*Task requirements*: Could you retype the entries below exactly, omitting every picture?
━━━━━━━━━━━━━━━━
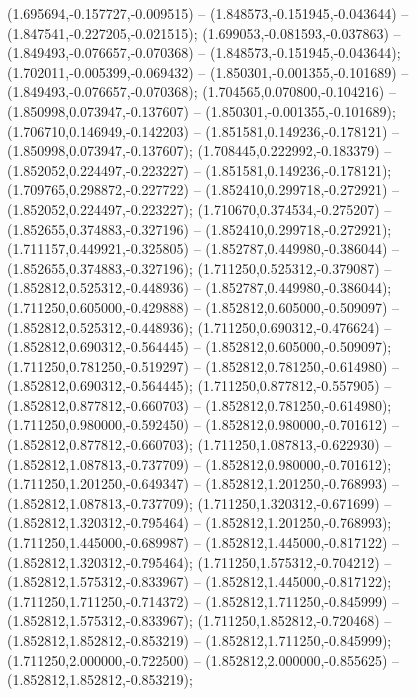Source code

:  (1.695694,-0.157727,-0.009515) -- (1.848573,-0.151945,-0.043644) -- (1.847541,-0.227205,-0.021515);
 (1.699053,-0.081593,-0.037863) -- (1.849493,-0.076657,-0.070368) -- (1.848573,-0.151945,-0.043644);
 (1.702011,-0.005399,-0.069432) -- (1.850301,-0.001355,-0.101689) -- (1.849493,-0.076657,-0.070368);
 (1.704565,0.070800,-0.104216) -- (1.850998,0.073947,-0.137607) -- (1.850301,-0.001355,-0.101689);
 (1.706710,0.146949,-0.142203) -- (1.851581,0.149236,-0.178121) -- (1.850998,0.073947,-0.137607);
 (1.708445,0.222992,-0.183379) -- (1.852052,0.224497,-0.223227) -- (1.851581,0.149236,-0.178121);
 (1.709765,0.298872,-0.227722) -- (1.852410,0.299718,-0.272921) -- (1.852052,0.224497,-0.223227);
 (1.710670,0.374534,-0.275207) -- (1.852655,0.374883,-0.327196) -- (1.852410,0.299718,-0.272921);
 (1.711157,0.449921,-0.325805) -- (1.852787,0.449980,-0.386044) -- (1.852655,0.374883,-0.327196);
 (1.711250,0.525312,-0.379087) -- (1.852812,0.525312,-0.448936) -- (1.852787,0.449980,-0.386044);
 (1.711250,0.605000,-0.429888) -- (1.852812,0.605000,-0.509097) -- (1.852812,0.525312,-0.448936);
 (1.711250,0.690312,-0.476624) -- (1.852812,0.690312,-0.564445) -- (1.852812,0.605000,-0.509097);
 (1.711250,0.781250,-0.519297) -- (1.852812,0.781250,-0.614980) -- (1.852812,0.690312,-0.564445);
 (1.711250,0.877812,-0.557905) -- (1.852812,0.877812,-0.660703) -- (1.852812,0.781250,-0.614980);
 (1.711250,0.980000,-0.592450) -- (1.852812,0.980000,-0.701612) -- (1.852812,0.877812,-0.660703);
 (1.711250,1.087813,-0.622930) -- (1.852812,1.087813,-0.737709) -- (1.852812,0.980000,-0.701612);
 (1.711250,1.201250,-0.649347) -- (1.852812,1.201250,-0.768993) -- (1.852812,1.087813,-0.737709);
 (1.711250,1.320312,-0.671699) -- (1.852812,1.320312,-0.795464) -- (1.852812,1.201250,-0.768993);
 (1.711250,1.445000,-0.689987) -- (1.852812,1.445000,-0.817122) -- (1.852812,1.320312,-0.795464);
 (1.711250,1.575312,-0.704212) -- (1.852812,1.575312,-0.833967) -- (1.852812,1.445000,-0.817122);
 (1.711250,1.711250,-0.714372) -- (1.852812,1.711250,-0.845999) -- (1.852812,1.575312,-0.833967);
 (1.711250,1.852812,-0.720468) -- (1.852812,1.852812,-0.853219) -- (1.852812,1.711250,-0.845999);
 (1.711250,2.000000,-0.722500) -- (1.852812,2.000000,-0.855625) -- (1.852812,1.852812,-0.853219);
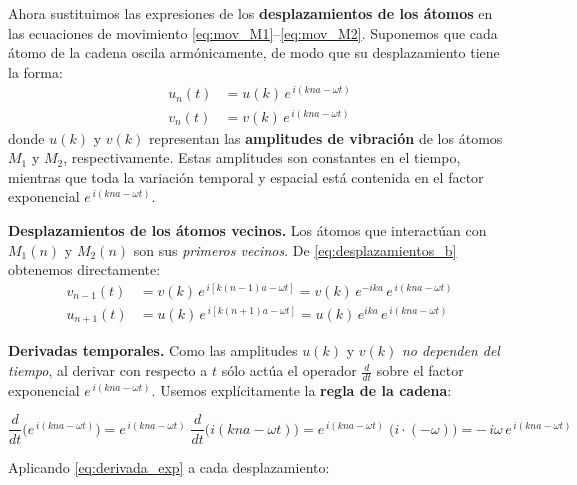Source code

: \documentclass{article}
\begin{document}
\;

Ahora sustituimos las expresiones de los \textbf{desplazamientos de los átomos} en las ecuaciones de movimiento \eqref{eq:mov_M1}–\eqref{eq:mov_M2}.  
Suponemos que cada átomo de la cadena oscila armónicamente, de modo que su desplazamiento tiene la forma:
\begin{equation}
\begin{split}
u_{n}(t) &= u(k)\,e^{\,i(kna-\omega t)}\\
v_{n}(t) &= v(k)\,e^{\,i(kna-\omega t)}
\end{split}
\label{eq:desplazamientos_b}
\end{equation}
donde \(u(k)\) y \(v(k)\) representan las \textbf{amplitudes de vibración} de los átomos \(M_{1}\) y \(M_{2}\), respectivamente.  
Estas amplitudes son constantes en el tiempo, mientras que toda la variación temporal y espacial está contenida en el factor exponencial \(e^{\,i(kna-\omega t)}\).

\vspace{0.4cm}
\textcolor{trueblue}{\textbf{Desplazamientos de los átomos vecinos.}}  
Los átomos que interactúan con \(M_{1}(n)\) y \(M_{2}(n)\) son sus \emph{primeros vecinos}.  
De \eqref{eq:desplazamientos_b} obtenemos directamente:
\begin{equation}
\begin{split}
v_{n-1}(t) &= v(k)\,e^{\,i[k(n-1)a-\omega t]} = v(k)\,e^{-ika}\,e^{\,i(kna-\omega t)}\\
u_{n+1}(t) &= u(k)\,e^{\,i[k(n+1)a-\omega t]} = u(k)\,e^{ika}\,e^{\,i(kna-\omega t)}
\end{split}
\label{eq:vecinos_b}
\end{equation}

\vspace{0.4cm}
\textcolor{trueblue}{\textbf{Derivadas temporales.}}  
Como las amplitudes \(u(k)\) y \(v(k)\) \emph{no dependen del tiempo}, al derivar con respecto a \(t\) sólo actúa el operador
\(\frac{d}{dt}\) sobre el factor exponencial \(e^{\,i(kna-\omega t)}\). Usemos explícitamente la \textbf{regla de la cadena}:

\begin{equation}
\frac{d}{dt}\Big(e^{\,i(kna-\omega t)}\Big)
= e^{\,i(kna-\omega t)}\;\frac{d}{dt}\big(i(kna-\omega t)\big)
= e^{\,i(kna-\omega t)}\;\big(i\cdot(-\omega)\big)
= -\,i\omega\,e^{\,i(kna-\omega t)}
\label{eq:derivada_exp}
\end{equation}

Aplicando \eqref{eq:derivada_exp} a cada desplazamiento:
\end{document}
━━━━━━━━━━━━━━━━
*Output of the task*:
Source code

:  (1.695694,-0.157727,-0.009515) -- (1.848573,-0.151945,-0.043644) -- (1.847541,-0.227205,-0.021515);
 (1.699053,-0.081593,-0.037863) -- (1.849493,-0.076657,-0.070368) -- (1.848573,-0.151945,-0.043644);
 (1.702011,-0.005399,-0.069432) -- (1.850301,-0.001355,-0.101689) -- (1.849493,-0.076657,-0.070368);
 (1.704565,0.070800,-0.104216) -- (1.850998,0.073947,-0.137607) -- (1.850301,-0.001355,-0.101689);
 (1.706710,0.146949,-0.142203) -- (1.851581,0.149236,-0.178121) -- (1.850998,0.073947,-0.137607);
 (1.708445,0.222992,-0.183379) -- (1.852052,0.224497,-0.223227) -- (1.851581,0.149236,-0.178121);
 (1.709765,0.298872,-0.227722) -- (1.852410,0.299718,-0.272921) -- (1.852052,0.224497,-0.223227);
 (1.710670,0.374534,-0.275207) -- (1.852655,0.374883,-0.327196) -- (1.852410,0.299718,-0.272921);
 (1.711157,0.449921,-0.325805) -- (1.852787,0.449980,-0.386044) -- (1.852655,0.374883,-0.327196);
 (1.711250,0.525312,-0.379087) -- (1.852812,0.525312,-0.448936) -- (1.852787,0.449980,-0.386044);
 (1.711250,0.605000,-0.429888) -- (1.852812,0.605000,-0.509097) -- (1.852812,0.525312,-0.448936);
 (1.711250,0.690312,-0.476624) -- (1.852812,0.690312,-0.564445) -- (1.852812,0.605000,-0.509097);
 (1.711250,0.781250,-0.519297) -- (1.852812,0.781250,-0.614980) -- (1.852812,0.690312,-0.564445);
 (1.711250,0.877812,-0.557905) -- (1.852812,0.877812,-0.660703) -- (1.852812,0.781250,-0.614980);
 (1.711250,0.980000,-0.592450) -- (1.852812,0.980000,-0.701612) -- (1.852812,0.877812,-0.660703);
 (1.711250,1.087813,-0.622930) -- (1.852812,1.087813,-0.737709) -- (1.852812,0.980000,-0.701612);
 (1.711250,1.201250,-0.649347) -- (1.852812,1.201250,-0.768993) -- (1.852812,1.087813,-0.737709);
 (1.711250,1.320312,-0.671699) -- (1.852812,1.320312,-0.795464) -- (1.852812,1.201250,-0.768993);
 (1.711250,1.445000,-0.689987) -- (1.852812,1.445000,-0.817122) -- (1.852812,1.320312,-0.795464);
 (1.711250,1.575312,-0.704212) -- (1.852812,1.575312,-0.833967) -- (1.852812,1.445000,-0.817122);
 (1.711250,1.711250,-0.714372) -- (1.852812,1.711250,-0.845999) -- (1.852812,1.575312,-0.833967);
 (1.711250,1.852812,-0.720468) -- (1.852812,1.852812,-0.853219) -- (1.852812,1.711250,-0.845999);
 (1.711250,2.000000,-0.722500) -- (1.852812,2.000000,-0.855625) -- (1.852812,1.852812,-0.853219);
Source code

: \documentclass{article}
\begin{document}
\;

Ahora sustituimos las expresiones de los \textbf{desplazamientos de los átomos} en las ecuaciones de movimiento \eqref{eq:mov_M1}–\eqref{eq:mov_M2}.  
Suponemos que cada átomo de la cadena oscila armónicamente, de modo que su desplazamiento tiene la forma:
\begin{equation}
\begin{split}
u_{n}(t) &= u(k)\,e^{\,i(kna-\omega t)}\\
v_{n}(t) &= v(k)\,e^{\,i(kna-\omega t)}
\end{split}
\label{eq:desplazamientos_b}
\end{equation}
donde \(u(k)\) y \(v(k)\) representan las \textbf{amplitudes de vibración} de los átomos \(M_{1}\) y \(M_{2}\), respectivamente.  
Estas amplitudes son constantes en el tiempo, mientras que toda la variación temporal y espacial está contenida en el factor exponencial \(e^{\,i(kna-\omega t)}\).

\vspace{0.4cm}
\textcolor{trueblue}{\textbf{Desplazamientos de los átomos vecinos.}}  
Los átomos que interactúan con \(M_{1}(n)\) y \(M_{2}(n)\) son sus \emph{primeros vecinos}.  
De \eqref{eq:desplazamientos_b} obtenemos directamente:
\begin{equation}
\begin{split}
v_{n-1}(t) &= v(k)\,e^{\,i[k(n-1)a-\omega t]} = v(k)\,e^{-ika}\,e^{\,i(kna-\omega t)}\\
u_{n+1}(t) &= u(k)\,e^{\,i[k(n+1)a-\omega t]} = u(k)\,e^{ika}\,e^{\,i(kna-\omega t)}
\end{split}
\label{eq:vecinos_b}
\end{equation}

\vspace{0.4cm}
\textcolor{trueblue}{\textbf{Derivadas temporales.}}  
Como las amplitudes \(u(k)\) y \(v(k)\) \emph{no dependen del tiempo}, al derivar con respecto a \(t\) sólo actúa el operador
\(\frac{d}{dt}\) sobre el factor exponencial \(e^{\,i(kna-\omega t)}\). Usemos explícitamente la \textbf{regla de la cadena}:

\begin{equation}
\frac{d}{dt}\Big(e^{\,i(kna-\omega t)}\Big)
= e^{\,i(kna-\omega t)}\;\frac{d}{dt}\big(i(kna-\omega t)\big)
= e^{\,i(kna-\omega t)}\;\big(i\cdot(-\omega)\big)
= -\,i\omega\,e^{\,i(kna-\omega t)}
\label{eq:derivada_exp}
\end{equation}

Aplicando \eqref{eq:derivada_exp} a cada desplazamiento:
\end{document}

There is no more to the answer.